The Cutting

Fuck it. Snap out of it. Suck it up and deal. He was still a cop. It was a calling McCabe believed in. Go out on the streets and get the bad guys, as many as you could. Then put them away for as long as you could. Simple and honorable. He liked it that way. It was why he dropped out of film school, why he gave up his dream of someday being a director for the simpler dream of being a cop.

He pressed the icy bottle against his forehead, hoping to pre-empt the headache that was forming. He closed his eyes. Images of New York came tumbling back. Images of his brother Tommy. The big brother. The surrogate father. The hero figure with the feet of clay. Tommy the Narc. Tommy the cop on the take. Images of the drug dealer named TwoTimes. ‘Some may fuck with me once, but there’s none what fucks with me two times.’

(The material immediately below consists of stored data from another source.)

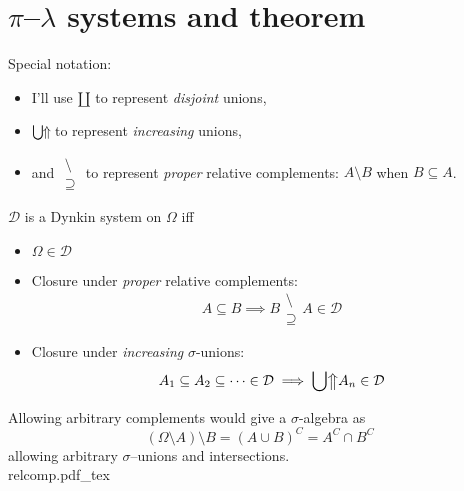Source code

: \documentclass{scrartcl}
\newcommand{\measpace}{\Omega}
\newcommand{\system}{\mathcal D}
\newcommand{\propersetminus}{\begin{smallmatrix} \setminus\\\supseteq \end{smallmatrix}}%
\newcommand{\disjunion}{\mathbin{\amalg}}
\newcommand{\figinput}[1]{{#1}}
\begin{document}
\section{\(\pi\)--\(\lambda\) systems and theorem}
Special notation:
\begin{itemize}
\item I'll use \(\disjunion\) to represent \emph{disjoint} unions,
\item  \(\upunion\) to
  represent \emph{increasing} unions,
\item and \(\propersetminus\) to represent
  \emph{proper} relative complements: \(A\setminus B\) when \(B\subseteq A\).
\end{itemize}
\begin{defn} \label{original dynkin system def}
  \(\system\) is a Dynkin system on \(\measpace\) iff
  \begin{itemize}
  \item \(\measpace\in\system\)
  \item Closure under \emph{proper} relative complements:
    \[
      A\subseteq B \implies B\propersetminus A \in \system
    \]
  \item  Closure under \emph{increasing} \(\sigma\)-unions:
    \[
      A_1\subseteq A_2 \subseteq \dots \in \system \implies \upunion A_n \in \system
    \]
  \end{itemize}
\end{defn}
Allowing arbitrary complements would give a \(\sigma\)-algebra as
\[
  (\measpace\setminus A)\setminus B = (A\cup B)^C = A^C \cap B^C
\]
allowing arbitrary \(\sigma\)--unions and intersections. \\
\figinput{relcomp.pdf_tex}
\end{document}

TwoTimes who shot Tommy dead. They caught the little fucker, but he walked. Wouldn’t even cop a plea. Walked right out of court on that bullshit alibi and right back to pushing his shit. ‘I got an alibi, Your Honor. I was fuckin’ my fiancée when the cop got popped,’ said TwoTimes. ‘Yeah, she can tell you. Her mama was right there, and she can tell you, too.’

‘Yeah, Your Honor,’ said the fiancée, ‘that’s the truth. He was fuckin’ me the whole time, so he couldna shot the man. I swear it.’

‘Yeah, Your Honor,’ agreed the mama. ‘TwoTimes was fuckin’ my little girl. He was humpin’ her ass like hell wouldn’t have it. So he couldna shot that cop. No way. No, sir. No way at all.’

All of it bullshit, but the cop-killer walked anyway. Never would’ve happened in the old days. That’s what McCabe’s father, a retired and highly decorated captain, would’ve said had he been alive at the time. Never would’ve gone to trial. A perp shot to death resisting arrest. No questions asked. No answers needed. Simple solution for a simple problem: simple – and honorable. Now Dad was dead and so was Tommy, and the simple solutions weren’t so simple anymore.

McCabe snapped out of his reverie. Casey was walking through the living room on her way to the kitchen. ‘You’re not supposed to wear your gun in the house,’ she said, barely looking at him. ‘It’s a bad influence on an impressionable child.’

‘You’re right,’ he said. He got up, went to his bedroom, and put the .45 in the locked box in his closet where he kept the shotgun. He felt naked without it.

He heard the fridge door open and close. Then Casey’s face appeared in the doorway of his room, a can of Coke in her hand. ‘I’m not going to see her. I told her that, but she said she was coming anyway.’

‘Did she call again?’

‘Yes. Right after I got home from soccer.’

‘Casey, you may have to see her. We may not have any choice about that. Have you thought about why you don’t want to see her?’

‘I don’t know. I just don’t want to. She’s a real bitch, you know.’ Casey went back to her own room.

McCabe followed. Once again he found himself standing by her open door. ‘Well, you don’t know her very well. Maybe once you get to know her a little better, you’ll like her a little more.’

‘I don’t think so, and I don’t know why you’re even saying something like that.’

He didn’t know either. He just wanted to make the inevitable meeting more palatable to her. He also wanted to end the discussion, but Casey kept going. ‘I don’t understand you. You hate her as much as I do, but you’re making out like she’s just some kind of regular mom or something, and you know that’s just crap. So stop trying to sell her to me. I’m not buying.’ She closed the door, leaving McCabe on the outside, staring at wood.

He didn’t know if there was anything else to do or say. He wanted to shout through the door that he wasn’t trying to sell her anything, and sure as hell not Sandy. Although that seemed a stupid thing: to shout through a door at a thirteen-year-old, even a thirteen-year-old who sometimes sounded like she was thirty. So he didn’t. He just went back to the kitchen, got another beer, retrieved the envelope that had been left for him in the mailbox, and sat back down in the big chair.